= Philip Morrell Wilson =

American fraudster

Philip Morrell Wilson (August 6, 1937 – January 15, 2003) was an international conman and swindler. He was best known for operating the fraudulent Bank of Sark.

Wilson was born in St. Louis, Missouri. He started out as a life insurance salesman. From 1968 to 1972 he operated the Bank of Sark in Guernsey, Channel Islands. (The bank was named for, but not located in, the neighboring island of Sark.) The bank consisted of a one-room office, a telephone, and a telex machine. He managed to get the bank published in Polk's Bank Directory to lend an air of legitimacy. He used Bahamian accountant Samuel Wilkinson to certify financial statements that showed $72 million in assets, although the bank had almost no assets. At the same time he also operated the First Liberty Fund Ltd. in Bahamas, a mutual fund, and Trans Continental Casualty Co., an insurance company. He sold worthless bank drafts, letters of credit and certificates of deposit to other conmen, who used them to swindle banks and investors. The fraud netted an estimated $40 million to $70 million. For this fraud, Wilson received a three-year prison sentence and five years probation, and served 1.5 years. He then moved to Hollywood, Florida and started Fraudmasters, Inc., a consulting company on fraud. In 1973 he testified before the United States Senate Permanent Subcommittee on Investigations regarding securities frauds.

In 1970, through his Bank of Sark operation involving advance fees, two of Wilson's associates were involved in swindling New Orleans crime family member Santo DiFatta. In an act of revenge using a car bomb, the mafia killed Continental Telephone Corp. president Philip J. Lucier in a case of mistaken identity, instead of their intended target, attorney Theodore F. Schwartz.
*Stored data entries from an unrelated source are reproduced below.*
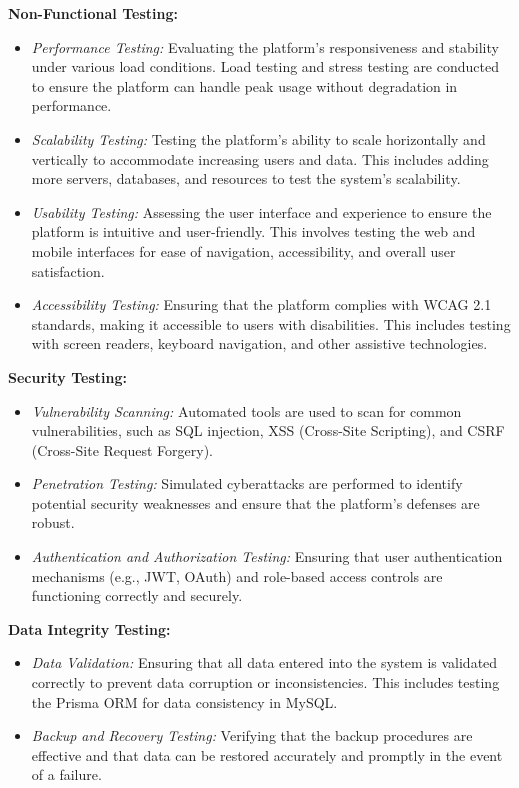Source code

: \documentclass[12pt]{report}
\begin{document}
\textbf{Non-Functional Testing:}
\begin{itemize}
    \item \textit{Performance Testing:} Evaluating the platform's responsiveness and stability under various load conditions. Load testing and stress testing are conducted to ensure the platform can handle peak usage without degradation in performance.
    \item \textit{Scalability Testing:} Testing the platform's ability to scale horizontally and vertically to accommodate increasing users and data. This includes adding more servers, databases, and resources to test the system's scalability.
    \item \textit{Usability Testing:} Assessing the user interface and experience to ensure the platform is intuitive and user-friendly. This involves testing the web and mobile interfaces for ease of navigation, accessibility, and overall user satisfaction.
    \item \textit{Accessibility Testing:} Ensuring that the platform complies with WCAG 2.1 standards, making it accessible to users with disabilities. This includes testing with screen readers, keyboard navigation, and other assistive technologies.
\end{itemize}

\textbf{Security Testing:}
\begin{itemize}
    \item \textit{Vulnerability Scanning:} Automated tools are used to scan for common vulnerabilities, such as SQL injection, XSS (Cross-Site Scripting), and CSRF (Cross-Site Request Forgery).
    \item \textit{Penetration Testing:} Simulated cyberattacks are performed to identify potential security weaknesses and ensure that the platform's defenses are robust.
    \item \textit{Authentication and Authorization Testing:} Ensuring that user authentication mechanisms (e.g., JWT, OAuth) and role-based access controls are functioning correctly and securely.
\end{itemize}

\textbf{Data Integrity Testing:}
\begin{itemize}
    \item \textit{Data Validation:} Ensuring that all data entered into the system is validated correctly to prevent data corruption or inconsistencies. This includes testing the Prisma ORM for data consistency in MySQL.
    \item \textit{Backup and Recovery Testing:} Verifying that the backup procedures are effective and that data can be restored accurately and promptly in the event of a failure.
\end{itemize}
\end{document}
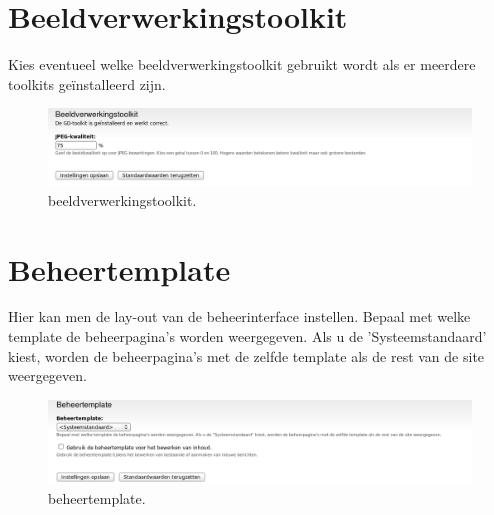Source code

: \section{Beeldverwerkingstoolkit} 
Kies eventueel welke beeldverwerkingstoolkit gebruikt wordt als er meerdere
toolkits ge\"installeerd zijn. 
\begin{figure}[!h]
    \centering
   \includegraphics[scale=0.3,angle=0]{beeldverwerkingstoolkit}
   \caption{beeldverwerkingstoolkit.\label{white}}
 \end{figure}
 
\section{Beheertemplate} 
Hier kan men de lay-out van de beheerinterface instellen. Bepaal met
 welke template de beheerpagina's worden weergegeven. Als u de
 'Systeemstandaard' kiest, worden de beheerpagina's met de zelfde template als
 de rest van de site weergegeven.
\begin{figure}[!h]
    \centering
   \includegraphics[scale=0.3,angle=0]{beheertemplate}
   \caption{beheertemplate.\label{white}}
 \end{figure} 
 
 
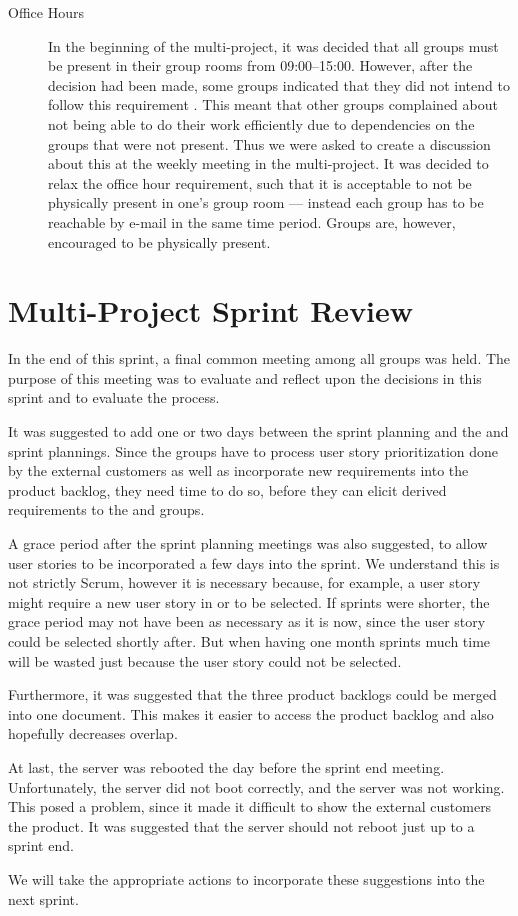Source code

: \begin{description}
  \item[Office Hours] In the beginning of the multi-project, it was decided that all groups must be present in their group rooms from 09:00--15:00. However, after the decision had been made, some groups indicated that they did not intend to follow this requirement . This meant that other groups complained about not being able to do their work efficiently due to dependencies on the groups that were not present. Thus we were asked to create a discussion about this at the weekly meeting in the multi-project. It was decided to relax the office hour requirement, such that it is acceptable to not be physically present in one's group room --- instead each group has to be reachable by e-mail in the same time period. Groups are, however, encouraged to be physically present.
\end{description}

\section{Multi-Project Sprint Review}\label{sec:s1_multiprj_review}
In the end of this sprint, a final common meeting among all groups was held. The purpose of this meeting was to evaluate and reflect upon the decisions in this sprint and to evaluate the process.

It was suggested to add one or two days between the \gui sprint planning and the \db and \bd sprint plannings. Since the \gui groups have to process user story prioritization done by the external customers as well as incorporate new requirements into the product backlog, they need time to do so, before they can elicit derived requirements to the \db and \bd groups.

A grace period after the sprint planning meetings was also suggested, to allow user stories to be incorporated a few days into the sprint. We understand this is not strictly Scrum, however it is necessary because, for example, a \db user story might require a new user story in \gui or \bd to be selected. If sprints were shorter, the grace period may not have been as necessary as it is now, since the user story could be selected shortly after. But when having one month sprints much time will be wasted just because the user story could not be selected.

Furthermore, it was suggested that the three product backlogs could be merged into one document. This makes it easier to access the product backlog and also hopefully decreases overlap.

At last, the server was rebooted the day before the \gui sprint end meeting. Unfortunately, the server did not boot correctly, and the server was not working. This posed a problem, since it made it difficult to show the external customers the product. It was suggested that the server should not reboot just up to a sprint end.

We will take the appropriate actions to incorporate these suggestions into the next sprint.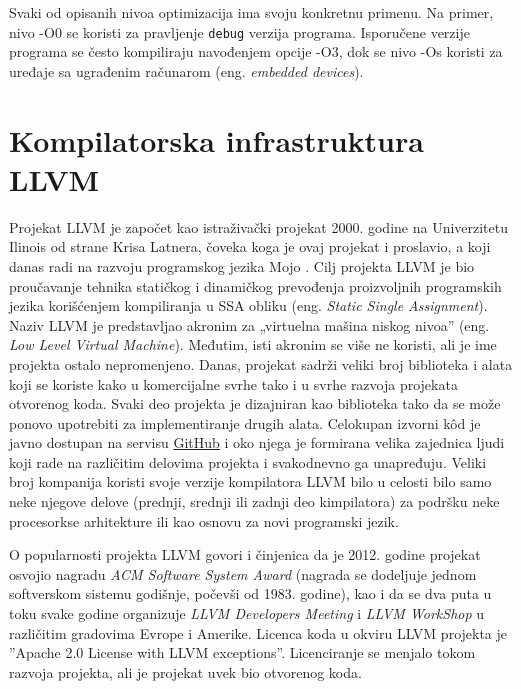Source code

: \documentclass[12pt,oneside]{memoir}
\begin{document}
Svaki od opisanih nivoa optimizacija ima svoju konkretnu primenu. Na primer, nivo -O0 se koristi za pravljenje \texttt{debug} verzija programa. Isporučene verzije programa se često kompiliraju navođenjem opcije -O3, dok se nivo -Os koristi za uređaje sa ugrađenim računarom (eng. \textit{embedded devices}).

\section{Kompilatorska infrastruktura LLVM}
Projekat LLVM \cite{llvm} je započet kao istraživački projekat 2000. godine na Univerzitetu 
Ilinois od strane Krisa Latnera, čoveka koga je ovaj projekat i proslavio, a koji danas radi na razvoju programskog jezika Mojo \cite{mojo}. Cilj projekta LLVM je bio proučavanje tehnika statičkog i dinamičkog prevođenja proizvoljnih programskih jezika korišćenjem kompiliranja u SSA obliku (eng. \textit{Static Single Assignment}). Naziv LLVM je predstavljao akronim za „virtuelna 
mašina niskog nivoa” (eng. \textit{Low Level Virtual Machine}). Međutim, isti akronim se 
više ne koristi, ali je ime projekta ostalo nepromenjeno. Danas, projekat 
sadrži veliki broj biblioteka i alata koji se koriste kako u komercijalne svrhe 
tako i u svrhe razvoja projekata otvorenog koda. Svaki deo projekta je 
dizajniran kao biblioteka tako da se može ponovo upotrebiti za implementiranje 
drugih alata. Celokupan izvorni kôd je javno dostupan na servisu \href{https://github.com/llvm/llvm-project}{GitHub} i oko njega je 
formirana velika zajednica ljudi koji rade na različitim delovima projekta i 
svakodnevno ga unapređuju. Veliki broj kompanija koristi svoje verzije 
kompilatora LLVM bilo u celosti bilo samo neke njegove delove (prednji, srednji 
ili zadnji deo kimpilatora) za podršku neke procesorkse arhitekture ili kao 
osnovu za novi programski jezik. 

O popularnosti projekta LLVM govori i činjenica da je 2012. godine projekat osvojio nagradu 
\textit{ACM Software System Award} \cite{acm} (nagrada se dodeljuje jednom softverskom sistemu 
godišnje, počevši od 1983. godine), kao i da se dva puta u toku svake godine organizuje \textit{LLVM 
Developers Meeting} i \textit{LLVM WorkShop} u različitim gradovima Evrope i Amerike. Licenca koda u okviru 
LLVM projekta je ”Apache 2.0 License with LLVM exceptions”. Licenciranje se menjalo tokom razvoja 
projekta, ali je projekat uvek bio otvorenog koda.
\end{document}
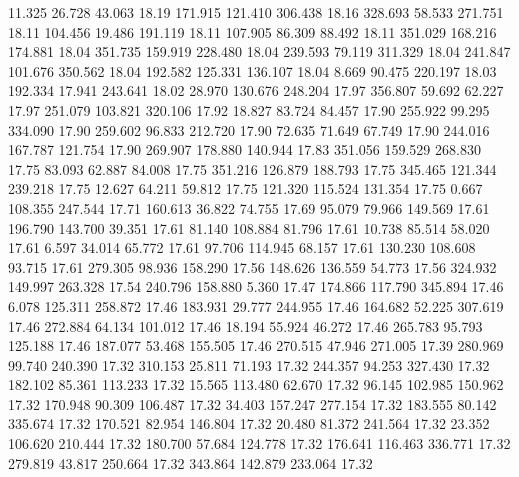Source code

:   11.325   26.728   43.063        18.19
 171.915  121.410  306.438        18.16
 328.693   58.533  271.751        18.11
 104.456   19.486  191.119        18.11
 107.905   86.309   88.492        18.11
 351.029  168.216  174.881        18.04
 351.735  159.919  228.480        18.04
 239.593   79.119  311.329        18.04
 241.847  101.676  350.562        18.04
 192.582  125.331  136.107        18.04
   8.669   90.475  220.197        18.03
 192.334   17.941  243.641        18.02
  28.970  130.676  248.204        17.97
 356.807   59.692   62.227        17.97
 251.079  103.821  320.106        17.92
  18.827   83.724   84.457        17.90
 255.922   99.295  334.090        17.90
 259.602   96.833  212.720        17.90
  72.635   71.649   67.749        17.90
 244.016  167.787  121.754        17.90
 269.907  178.880  140.944        17.83
 351.056  159.529  268.830        17.75
  83.093   62.887   84.008        17.75
 351.216  126.879  188.793        17.75
 345.465  121.344  239.218        17.75
  12.627   64.211   59.812        17.75
 121.320  115.524  131.354        17.75
   0.667  108.355  247.544        17.71
 160.613   36.822   74.755        17.69
  95.079   79.966  149.569        17.61
 196.790  143.700   39.351        17.61
  81.140  108.884   81.796        17.61
  10.738   85.514   58.020        17.61
   6.597   34.014   65.772        17.61
  97.706  114.945   68.157        17.61
 130.230  108.608   93.715        17.61
 279.305   98.936  158.290        17.56
 148.626  136.559   54.773        17.56
 324.932  149.997  263.328        17.54
 240.796  158.880    5.360        17.47
 174.866  117.790  345.894        17.46
   6.078  125.311  258.872        17.46
 183.931   29.777  244.955        17.46
 164.682   52.225  307.619        17.46
 272.884   64.134  101.012        17.46
  18.194   55.924   46.272        17.46
 265.783   95.793  125.188        17.46
 187.077   53.468  155.505        17.46
 270.515   47.946  271.005        17.39
 280.969   99.740  240.390        17.32
 310.153   25.811   71.193        17.32
 244.357   94.253  327.430        17.32
 182.102   85.361  113.233        17.32
  15.565  113.480   62.670        17.32
  96.145  102.985  150.962        17.32
 170.948   90.309  106.487        17.32
  34.403  157.247  277.154        17.32
 183.555   80.142  335.674        17.32
 170.521   82.954  146.804        17.32
  20.480   81.372  241.564        17.32
  23.352  106.620  210.444        17.32
 180.700   57.684  124.778        17.32
 176.641  116.463  336.771        17.32
 279.819   43.817  250.664        17.32
 343.864  142.879  233.064        17.32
Wilson was in prison on and off between 1976 and 1983 on charges of fraud, bail jumping, interstate transportation of stolen property and conspiracy. He was then convicted in 1984 of conspiracy to smuggle drugs. In 1988 he was under investigation for his involvement in Omni Capital Corp. in Plantation, Florida, which was an advance fee operation. In 1990 he was charged with and convicted for fraud, racketeering and grand theft for his involvement in the International Investment Trust, which issued worthless certificates, defrauding businesses and a Luxembourg bank. Wilson was also involved in a fraudulent venture capital scheme using bogus letters of credit between 1999 and 2001, but died in January 2003 before he could be arrested.